Farce To Force: A Strategy For Testing Times
The secret of today’s most advanced test tools is that they not only can model your network accurately in the laboratory, but can also subject the model to highly realistic operating stresses. It is not enough to chuck a load of packets into the system to see if it can carry them, because surprising things can happen as a result of traffic patterns.
The traffic pattern from a voice exchange is very different from that of an e-mail exchange, or a video stream. Interactions between these patterns superimposed on a network can generate unexpected stress – so a valid test must be able to mix and match truly realistic traffic scenarios and then exaggerate them to also see what happens under traffic peaks such those experienced in the Star Wars ticket gaffe.
Then there is another factor: what happens when a cyber attack is added to the mix? A good test solution will connect to a cloud database that includes the very latest attack patterns that can be applied to the model under test. The ability to realistically emulate millions of users accessing a web application at high rates, means that administrators can predict from their own immediate experience what will happen to the network and the application under many diverse load conditions.

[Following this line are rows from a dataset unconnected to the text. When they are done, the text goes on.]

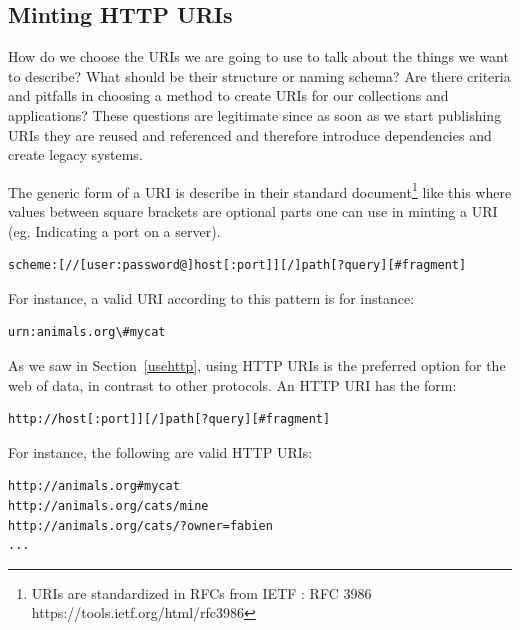 \hypertarget{minting-http-uris}{%
\subsection{Minting HTTP URIs}\label{minting-http-uris}}

How do we choose the URIs we are going to use to talk about the things
we want to describe? What should be their structure or naming schema?
Are there criteria and pitfalls in choosing a method to create URIs for
our collections and applications? These questions are legitimate since
as soon as we start publishing URIs they are reused and referenced and
therefore introduce dependencies and create legacy systems.

The generic form of a URI is describe in their standard
document\footnote{URIs are standardized in RFCs from IETF : RFC 3986
  https://tools.ietf.org/html/rfc3986} like this where values between
square brackets are optional parts one can use in minting a URI (eg.
Indicating a port on a server).

\begin{lstlisting}
scheme:[//[user:password@]host[:port]][/]path[?query][#fragment]
\end{lstlisting}

For instance, a valid URI according to this pattern is for instance:

\begin{lstlisting}
urn:animals.org\#mycat
\end{lstlisting}

As we saw in Section~\ref{usehttp}, using HTTP URIs is the preferred option for the web 
of data, in contrast to other protocols.  An HTTP URI has the form: 


\begin{lstlisting}
http://host[:port]][/]path[?query][#fragment]
\end{lstlisting}


For instance, the following are valid HTTP URIs:

\begin{lstlisting}
http://animals.org#mycat
http://animals.org/cats/mine
http://animals.org/cats/?owner=fabien
...
\end{lstlisting}

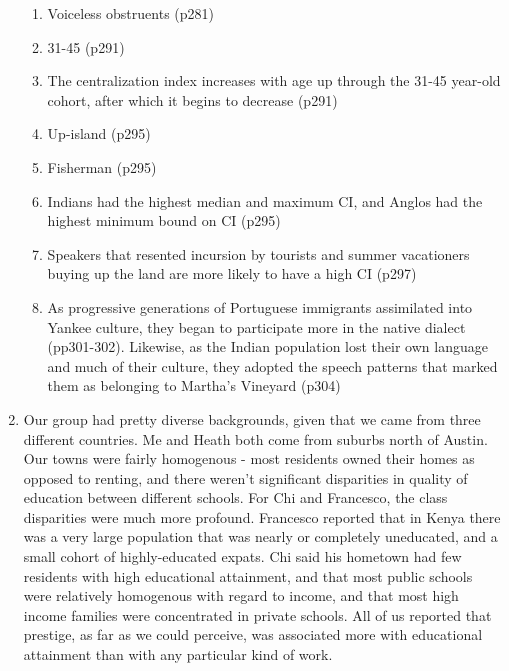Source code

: \documentclass[12pt]{article}
\begin{document}
\begin{enumerate}
          \begin{enumerate}
              \item Voiceless obstruents (p281)
              \item 31-45 (p291)
              \item The centralization index increases with age up through the 31-45 year-old cohort, after which it begins to decrease (p291)
              \item Up-island (p295)
              \item Fisherman (p295)
              \item Indians had the highest median and maximum CI, and Anglos had the highest minimum bound on CI (p295)
              \item Speakers that resented incursion by tourists and summer vacationers buying up the land are more likely to have a high CI (p297)
              \item As progressive generations of Portuguese immigrants assimilated into Yankee culture, they began to participate more in the
                    native dialect (pp301-302). Likewise, as the Indian population lost their own language and much of their culture, they adopted the
                    speech patterns that marked them as belonging to Martha's Vineyard (p304)

          \end{enumerate}

    \item Our group had pretty diverse backgrounds, given that we came from three different countries. Me and Heath both come from suburbs north of
          Austin. Our towns were fairly homogenous - most residents owned their homes as opposed to renting, and there weren't significant disparities in
          quality of education between different schools. For Chi and Francesco, the class disparities were much more profound. Francesco reported that in
          Kenya there was a very large population that was nearly or completely uneducated, and a small cohort of highly-educated expats. Chi said his hometown
          had few residents with high educational attainment, and that most public schools were relatively homogenous with regard to income, and that most
          high income families were concentrated in private schools.
          All of us reported that prestige, as far as we could perceive, was associated more with educational attainment than with any particular kind of work.

\end{enumerate}
\end{document}
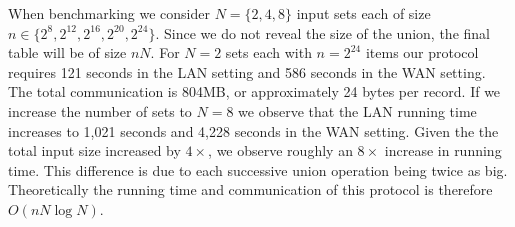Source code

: When benchmarking we consider $N=\{2,4,8\}$ input sets each of size $n\in \{2^8, 2^{12}, 2^{16}, 2^{20}, 2^{24}\}$. Since we do not reveal the size of the union, the final table will be of size $nN$. For $N=2$ sets each with $n=2^{24}$ items our protocol requires 121 seconds in the LAN setting and 586 seconds in the WAN setting. The total communication is 804MB, or approximately 24 bytes per record. If we increase the number of sets to $N=8$ we observe that the LAN running time increases to 1,021 seconds and 4,228 seconds  in the WAN setting. Given the the total input size increased by $4\times$, we observe roughly an $8\times$ increase in running time. This difference is due to each successive union operation being twice as big. Theoretically the running time and communication of this protocol is therefore $O(nN\log N)$.

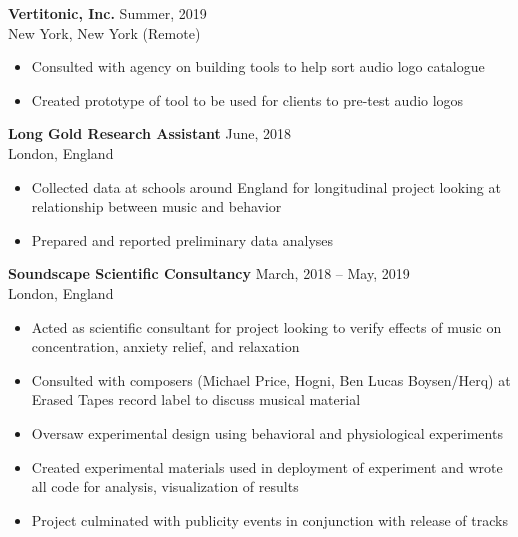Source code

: \textbf{Vertitonic, Inc.} \hfill  Summer, 2019 \\
New York, New York (Remote) \hfill 
\begin{itemize} \itemsep -2pt %
\item Consulted with agency on building tools to help sort audio logo catalogue
\item Created prototype of tool to be used for clients to pre-test audio logos 
\end{itemize}

\textbf{Long Gold Research Assistant} \hfill  June, 2018 \\
London, England \hfill 
\begin{itemize} \itemsep -2pt %
\item Collected data at schools around England for longitudinal project looking at relationship between music and behavior
\item Prepared and reported preliminary data analyses
\end{itemize}

\textbf{Soundscape Scientific Consultancy} \hfill  March, 2018 -- May, 2019 \\
London, England \hfill 
\begin{itemize} \itemsep -2pt %
\item Acted as scientific consultant for project looking to verify effects of music on concentration, anxiety relief, and relaxation
\item Consulted with composers (Michael Price, Hogni, Ben Lucas Boysen/Herq) at Erased Tapes record label to discuss musical material 
\item Oversaw experimental design using behavioral and physiological experiments
\item Created experimental materials used in deployment of experiment and wrote all code for analysis, visualization of results
\item Project culminated with publicity events in conjunction with release of tracks
\end{itemize}


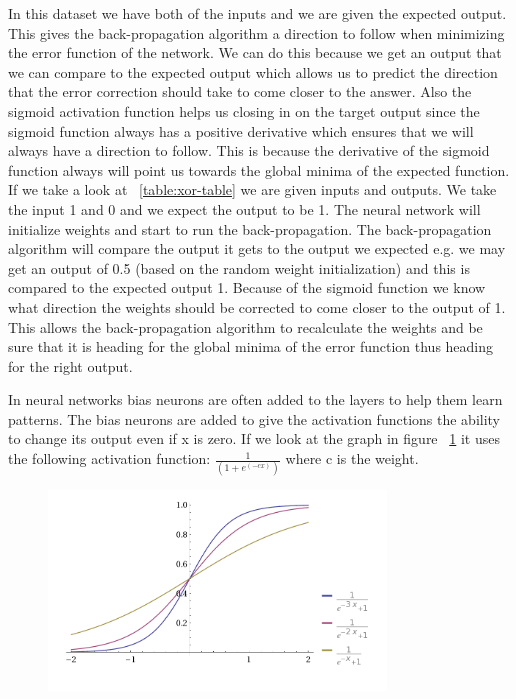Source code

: In this dataset we have both of the inputs and we are given the expected output. This gives the back-propagation algorithm a direction to follow when minimizing the error function of the network. We can do this because we get an output that we can compare to the expected output which allows us to predict the direction that the error correction should take to come closer to the answer. Also the sigmoid activation function helps us closing in on the target output since the sigmoid function always has a positive derivative which ensures that we will always have a direction to follow\cite[p. 153]{rojas1996neural}. This is because the derivative of the sigmoid function always will point us towards the global minima of the expected function. If we take a look at ~\ref{table:xor-table} we are given inputs and outputs. We take the input 1 and 0 and we expect the output to be 1. The neural network will initialize weights and start to run the back-propagation. The back-propagation algorithm will compare the output it gets to the output we expected e.g. we may get an output of 0.5 (based on the random weight initialization) and this is compared to the expected output 1. Because of the sigmoid function we know what direction the weights should be corrected to come closer to the output of 1. This allows the back-propagation algorithm to recalculate the weights and be sure that it is heading for the global minima of the error function thus heading for the right output.

In neural networks bias neurons are often added to the layers to help them learn patterns. The bias neurons are added to give the activation functions the ability to change its output even if x is zero. If we look at the graph in figure ~\ref{fig:activationFunctions} it uses the following activation function: \begin{math} \frac{1}{(1+e^{(-cx)})} \end{math} where c is the weight.

\begin{figure}[h!]
\centering
\includegraphics[width=0.8\textwidth ,natwidth=410,natheight=237]{billeder/ActivationFunctions.png}
\caption{}
\label{fig:activationFunctions}
\end{figure}

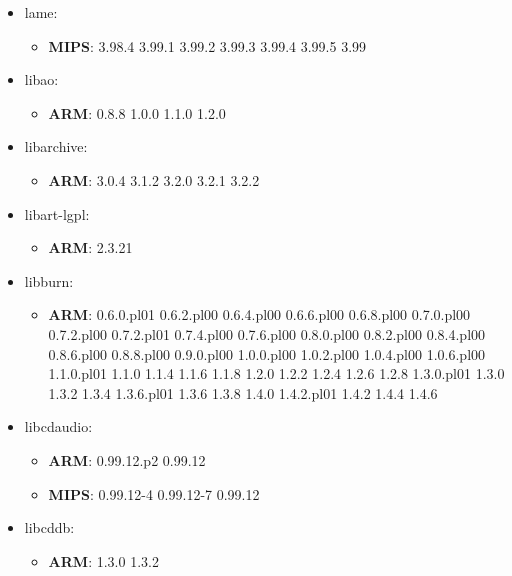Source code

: \documentclass[twocolumn,a4paper]{IEEEtran} %
\begin{document}
\begin{itemize}[noitemsep,topsep=0pt,parsep=0pt,partopsep=0pt]
\item lame:
\begin{itemize}[noitemsep,topsep=0pt,parsep=0pt,partopsep=0pt]
  \item \textbf{MIPS}: 3.98.4 3.99.1 3.99.2 3.99.3 3.99.4 3.99.5 3.99
\end{itemize}

\item libao:
\begin{itemize}[noitemsep,topsep=0pt,parsep=0pt,partopsep=0pt]
  \item \textbf{ARM}: 0.8.8 1.0.0 1.1.0 1.2.0
\end{itemize}

\item libarchive:
\begin{itemize}[noitemsep,topsep=0pt,parsep=0pt,partopsep=0pt]
  \item \textbf{ARM}: 3.0.4 3.1.2 3.2.0 3.2.1 3.2.2
\end{itemize}

\item libart-lgpl:
\begin{itemize}[noitemsep,topsep=0pt,parsep=0pt,partopsep=0pt]
  \item \textbf{ARM}: 2.3.21
\end{itemize}

\item libburn:
\begin{itemize}[noitemsep,topsep=0pt,parsep=0pt,partopsep=0pt]
  \item \textbf{ARM}: 0.6.0.pl01 0.6.2.pl00 0.6.4.pl00 0.6.6.pl00 0.6.8.pl00 0.7.0.pl00 0.7.2.pl00 0.7.2.pl01 0.7.4.pl00 0.7.6.pl00 0.8.0.pl00 0.8.2.pl00 0.8.4.pl00 0.8.6.pl00 0.8.8.pl00 0.9.0.pl00 1.0.0.pl00 1.0.2.pl00 1.0.4.pl00 1.0.6.pl00 1.1.0.pl01 1.1.0 1.1.4 1.1.6 1.1.8 1.2.0 1.2.2 1.2.4 1.2.6 1.2.8 1.3.0.pl01 1.3.0 1.3.2 1.3.4 1.3.6.pl01 1.3.6 1.3.8 1.4.0 1.4.2.pl01 1.4.2 1.4.4 1.4.6
\end{itemize}

\item libcdaudio:
\begin{itemize}[noitemsep,topsep=0pt,parsep=0pt,partopsep=0pt]
  \item \textbf{ARM}: 0.99.12.p2 0.99.12
  \item \textbf{MIPS}: 0.99.12-4 0.99.12-7 0.99.12
\end{itemize}

\item libcddb:
\begin{itemize}[noitemsep,topsep=0pt,parsep=0pt,partopsep=0pt]
  \item \textbf{ARM}: 1.3.0 1.3.2
\end{itemize}


\end{itemize}
\end{document}
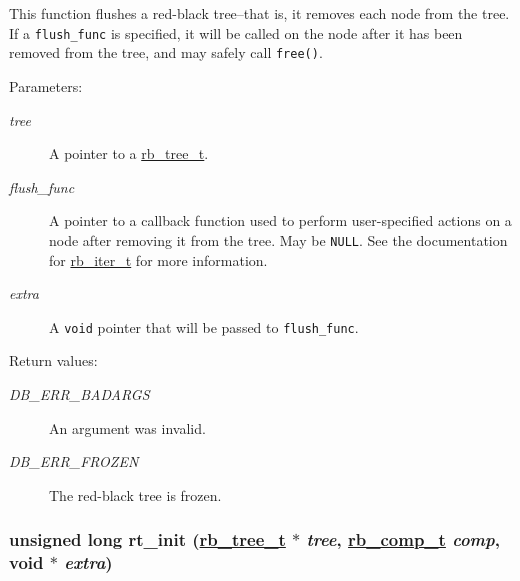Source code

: This function flushes a red-black tree--that is, it removes each node from the tree. If a {\tt flush\_\-func} is specified, it will be called on the node after it has been removed from the tree, and may safely call {\tt free()}.\begin{Desc}
\item[Parameters: ]\par
\begin{description}
\item[{\em 
tree}]A pointer to a \hyperlink{group__dbprim__rbtree_a0}{rb\_\-tree\_\-t}. \item[{\em 
flush\_\-func}]A pointer to a callback function used to perform user-specified actions on a node after removing it from the tree. May be {\tt NULL}. See the documentation for \hyperlink{group__dbprim__rbtree_a2}{rb\_\-iter\_\-t} for more information. \item[{\em 
extra}]A {\tt void} pointer that will be passed to {\tt flush\_\-func}.\end{description}
\end{Desc}
\begin{Desc}
\item[Return values: ]\par
\begin{description}
\item[{\em 
DB\_\-ERR\_\-BADARGS}]An argument was invalid. \item[{\em 
DB\_\-ERR\_\-FROZEN}]The red-black tree is frozen. \end{description}
\end{Desc}
\hypertarget{group__dbprim__rbtree_a5}{
\subsubsection[rt\_\-init]{\setlength{\rightskip}{0pt plus 5cm}unsigned long rt\_\-init (\hyperlink{group__dbprim__rbtree_a0}{rb\_\-tree\_\-t} $\ast$ {\em tree}, \hyperlink{group__dbprim__rbtree_a3}{rb\_\-comp\_\-t} {\em comp}, void $\ast$ {\em extra})}}
\label{group__dbprim__rbtree_a5}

You can use that knowledge to make changes to the network model, tweaking its weak points then re-testing to see the improvement and deciding whether it is worth upgrading the actual network. Or you can simply make a note of the system’s limits: forewarned is fore-armed, and your crisis management strategy will be built on foreknowledge. Emulation provides the valuable intelligence that supports predictable success, whether in ticket sales, managing attacks, right-sizing a network to maximise ROI and minimise TCO, or just ensure that everything continues to run as expected.
Yoda once said, “Difficult to see. Always in motion is the future”. So shouldn’t your test strategy be always in motion? Test with the times or – even better – get ahead of the times!